Summary from a review paper The Importance of History
for Economic Development by Nathan Nunn (section 2.2):
"Like Dell (2008), Banerjee & Iyer (2005) also analyze the long-term effects of colonial institutions, but they examine differences in revenue collection institutions across districts within colonial India. The authors compared districts where revenue was historically collected directly by British officials against districts where revenue was collected by native landlords. They found that, after independence, districts with nonlandlord systems have higher levels of health, education, and agricultural technology investments relative to those levels in landlord systems.

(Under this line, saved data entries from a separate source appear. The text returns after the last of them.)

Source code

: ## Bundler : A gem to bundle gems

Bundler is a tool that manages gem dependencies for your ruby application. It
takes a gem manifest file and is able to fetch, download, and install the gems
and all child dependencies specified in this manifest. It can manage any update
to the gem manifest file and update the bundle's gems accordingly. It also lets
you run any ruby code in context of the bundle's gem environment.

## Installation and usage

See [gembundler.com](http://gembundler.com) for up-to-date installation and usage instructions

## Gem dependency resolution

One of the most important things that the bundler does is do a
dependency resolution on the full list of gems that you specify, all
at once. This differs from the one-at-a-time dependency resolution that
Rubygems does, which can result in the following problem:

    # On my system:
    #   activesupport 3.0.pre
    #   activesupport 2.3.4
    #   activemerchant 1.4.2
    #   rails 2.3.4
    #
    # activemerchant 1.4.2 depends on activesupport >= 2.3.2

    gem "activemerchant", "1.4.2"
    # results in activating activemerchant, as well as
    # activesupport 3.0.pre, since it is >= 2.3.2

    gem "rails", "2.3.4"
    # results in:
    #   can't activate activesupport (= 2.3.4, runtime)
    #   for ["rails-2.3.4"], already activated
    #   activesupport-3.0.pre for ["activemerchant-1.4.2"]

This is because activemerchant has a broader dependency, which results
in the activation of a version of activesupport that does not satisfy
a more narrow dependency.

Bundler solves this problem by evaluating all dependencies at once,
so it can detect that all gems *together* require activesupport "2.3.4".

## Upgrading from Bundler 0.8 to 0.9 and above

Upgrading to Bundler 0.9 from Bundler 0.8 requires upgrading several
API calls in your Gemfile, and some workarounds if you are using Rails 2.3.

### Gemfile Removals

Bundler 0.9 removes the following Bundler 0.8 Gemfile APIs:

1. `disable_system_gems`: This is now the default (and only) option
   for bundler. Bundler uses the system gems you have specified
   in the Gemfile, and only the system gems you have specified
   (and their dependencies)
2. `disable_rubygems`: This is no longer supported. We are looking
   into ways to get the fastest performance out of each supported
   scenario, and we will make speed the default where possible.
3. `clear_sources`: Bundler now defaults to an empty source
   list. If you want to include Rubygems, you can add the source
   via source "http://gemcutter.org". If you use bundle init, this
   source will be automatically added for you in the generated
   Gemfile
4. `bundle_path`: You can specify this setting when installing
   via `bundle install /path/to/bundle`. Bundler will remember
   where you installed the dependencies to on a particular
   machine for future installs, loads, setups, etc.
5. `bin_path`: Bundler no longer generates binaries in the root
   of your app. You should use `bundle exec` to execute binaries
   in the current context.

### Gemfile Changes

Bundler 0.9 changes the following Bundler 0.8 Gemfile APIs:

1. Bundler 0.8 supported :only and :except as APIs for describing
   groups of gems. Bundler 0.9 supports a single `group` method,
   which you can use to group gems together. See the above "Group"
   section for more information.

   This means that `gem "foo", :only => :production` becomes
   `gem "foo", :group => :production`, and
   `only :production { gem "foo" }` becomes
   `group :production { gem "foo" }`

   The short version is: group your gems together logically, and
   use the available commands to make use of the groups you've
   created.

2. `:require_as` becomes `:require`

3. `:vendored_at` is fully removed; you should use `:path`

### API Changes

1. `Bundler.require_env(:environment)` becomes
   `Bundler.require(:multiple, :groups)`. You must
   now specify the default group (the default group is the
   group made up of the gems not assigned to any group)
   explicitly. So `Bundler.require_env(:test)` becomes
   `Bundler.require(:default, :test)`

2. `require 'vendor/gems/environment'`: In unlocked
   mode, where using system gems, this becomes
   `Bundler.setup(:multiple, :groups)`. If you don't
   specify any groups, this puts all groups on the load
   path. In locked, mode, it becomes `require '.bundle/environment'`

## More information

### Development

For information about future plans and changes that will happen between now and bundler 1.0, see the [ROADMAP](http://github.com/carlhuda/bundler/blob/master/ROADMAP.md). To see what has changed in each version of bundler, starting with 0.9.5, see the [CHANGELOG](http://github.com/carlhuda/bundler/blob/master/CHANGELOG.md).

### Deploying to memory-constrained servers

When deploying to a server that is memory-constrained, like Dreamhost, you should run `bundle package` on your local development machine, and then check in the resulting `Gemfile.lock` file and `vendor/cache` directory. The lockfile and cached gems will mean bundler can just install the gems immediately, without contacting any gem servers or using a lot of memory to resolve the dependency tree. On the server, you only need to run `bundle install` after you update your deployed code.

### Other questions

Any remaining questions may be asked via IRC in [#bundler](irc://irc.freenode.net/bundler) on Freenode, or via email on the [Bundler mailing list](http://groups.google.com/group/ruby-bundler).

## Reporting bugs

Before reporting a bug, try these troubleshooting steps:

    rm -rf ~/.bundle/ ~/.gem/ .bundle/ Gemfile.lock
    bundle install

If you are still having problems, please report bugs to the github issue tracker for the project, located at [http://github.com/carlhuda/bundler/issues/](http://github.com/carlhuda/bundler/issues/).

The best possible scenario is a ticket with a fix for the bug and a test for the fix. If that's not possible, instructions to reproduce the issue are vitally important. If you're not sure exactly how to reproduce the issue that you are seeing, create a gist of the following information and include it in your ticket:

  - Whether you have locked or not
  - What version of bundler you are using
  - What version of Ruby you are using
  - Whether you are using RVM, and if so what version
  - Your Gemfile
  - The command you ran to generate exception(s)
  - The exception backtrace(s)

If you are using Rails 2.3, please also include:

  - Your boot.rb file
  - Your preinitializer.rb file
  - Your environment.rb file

Although the analysis of Banerjee & Iyer(2005)and Dell(2008)provide evidence of the long-term impacts of initial colonial institutions, the studies do differ from that by Acemoglu et al. (2001) because the transmission mechanism is not the persistence of these initially implemented institutions. In Dell (2008), the hypothesized mechanism is the concentration of wealth and power and the resulting provision of public goods. Similarly, in the analysis by Banerjee & Iyer the transmission mechanism is not through the persistence of these initially implemented institutions, because the differences in colonial land revenue collection systems no longer exist."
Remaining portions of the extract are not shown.